These are the year's most intriguing AI research publications. It combines recent advances in artificial intelligence (AI) and data science. It is organized chronologically, and there is a link to a more detailed article.

LeSICiN: A Heterogeneous Graph-based Approach for Automatic Legal Statute Identification from Indian Legal Documents

The goal of Legal Statute Identification (LSI) is to figure out which laws apply to a set of facts or pieces of evidence in a legal case. Existing methods for doing this kind of work only use the text of Facts and legal articles. Existing models don't consider the citation network between case documents and laws, which is a rich source of extra information.

In this work, the researchers take the first step toward using both the text and the legal citation network for the LSI task. For this task, they gathered a large, new set of data that includes facts from several major Indian courts of law and laws from the Indian Penal Code (IPC). The laws and training documents are modelled as a heterogeneous graph. Our proposed model, LeSICiN, can learn rich textual and graphical features and can also be tuned to show how these features relate to each other.

After that, the model can infer links between test documents (new nodes whose graphical features are unavailable to the model) and statutes (existing nodes). Extensive tests on the dataset show that their model easily outperforms several state-of-the-art baselines by using both graphical and textual features.

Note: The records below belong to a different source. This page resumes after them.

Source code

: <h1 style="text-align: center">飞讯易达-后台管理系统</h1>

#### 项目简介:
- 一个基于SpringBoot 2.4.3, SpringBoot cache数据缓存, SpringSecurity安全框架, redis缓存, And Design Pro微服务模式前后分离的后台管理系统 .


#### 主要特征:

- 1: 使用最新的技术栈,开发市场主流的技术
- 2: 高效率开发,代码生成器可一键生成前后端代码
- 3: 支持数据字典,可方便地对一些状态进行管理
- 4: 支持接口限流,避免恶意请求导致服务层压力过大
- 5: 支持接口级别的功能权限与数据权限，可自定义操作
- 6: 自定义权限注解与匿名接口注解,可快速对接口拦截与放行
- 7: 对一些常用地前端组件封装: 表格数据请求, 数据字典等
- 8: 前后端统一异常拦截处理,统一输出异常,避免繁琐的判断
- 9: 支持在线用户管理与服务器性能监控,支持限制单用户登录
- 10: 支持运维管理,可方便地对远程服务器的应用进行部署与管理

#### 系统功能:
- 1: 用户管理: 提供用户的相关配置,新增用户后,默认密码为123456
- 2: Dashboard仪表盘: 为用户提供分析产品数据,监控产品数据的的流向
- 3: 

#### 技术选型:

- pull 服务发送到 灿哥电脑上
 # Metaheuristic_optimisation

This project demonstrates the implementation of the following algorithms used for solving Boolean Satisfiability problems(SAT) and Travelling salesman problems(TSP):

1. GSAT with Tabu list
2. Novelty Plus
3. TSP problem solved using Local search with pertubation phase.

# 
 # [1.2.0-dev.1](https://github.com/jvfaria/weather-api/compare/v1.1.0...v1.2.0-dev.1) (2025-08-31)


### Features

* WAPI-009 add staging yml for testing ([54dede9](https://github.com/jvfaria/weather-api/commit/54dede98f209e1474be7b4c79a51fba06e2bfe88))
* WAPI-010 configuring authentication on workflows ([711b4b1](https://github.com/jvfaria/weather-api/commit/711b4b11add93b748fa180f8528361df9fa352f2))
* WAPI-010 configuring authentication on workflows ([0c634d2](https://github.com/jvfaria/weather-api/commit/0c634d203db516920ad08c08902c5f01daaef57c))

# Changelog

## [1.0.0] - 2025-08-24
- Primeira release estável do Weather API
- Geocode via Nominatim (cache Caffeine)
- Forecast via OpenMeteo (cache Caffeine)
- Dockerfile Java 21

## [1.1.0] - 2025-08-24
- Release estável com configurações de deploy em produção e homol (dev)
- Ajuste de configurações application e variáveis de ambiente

On Causally Disentangled Representations

Learners of representation who can separate factors of variation have already been shown to help deal with real-world problems like fairness and being able to understand something. However, in the beginning, there were only unsupervised models with assumptions of independence. More recently, weak supervision and correlated features have been looked at, but there is still no causal view of how the process works.

On the other hand, the researchers work with a causal generative process, in which the factors that cause something to happen are either independent or can be confused by a set of confounders that can be seen or not seen. Through the idea of a "disentangled causal process," they give an analysis of representations that are not mixed up. The researchers explain why they need new metrics and datasets to study how to separate causes from each other, and they suggest two metrics and a dataset. They show that their metrics meet the needs of figuring out how things happen. Lastly, the researchers use their metrics and dataset to evaluate state-of-the-art disentangled representation learners from a causal point of view in a real-world study.

Self-supervised Enhancement of Latent Discovery in GANS

Several ways have been suggested to find interpretable directions in the latent space of GANs that have already been trained. Since unsupervised methods don't use pre-trained attribute classifiers, they tend to find latent semantics that is less clear than supervised methods.

The researchers have developed Scale Ranking Estimator (SRE), which is trained using self-supervision. SRE enhances the disentanglement in directions obtained by existing unsupervised disentanglement techniques. These directions have been changed to maintain the order of differences within each latent space direction. Evaluations of the found directions in qualitative and quantitative ways show that their proposed method makes it much easier to separate different datasets. The researchers also show that the learned SRE can be used to do Attribute-based image retrieval tasks without more training.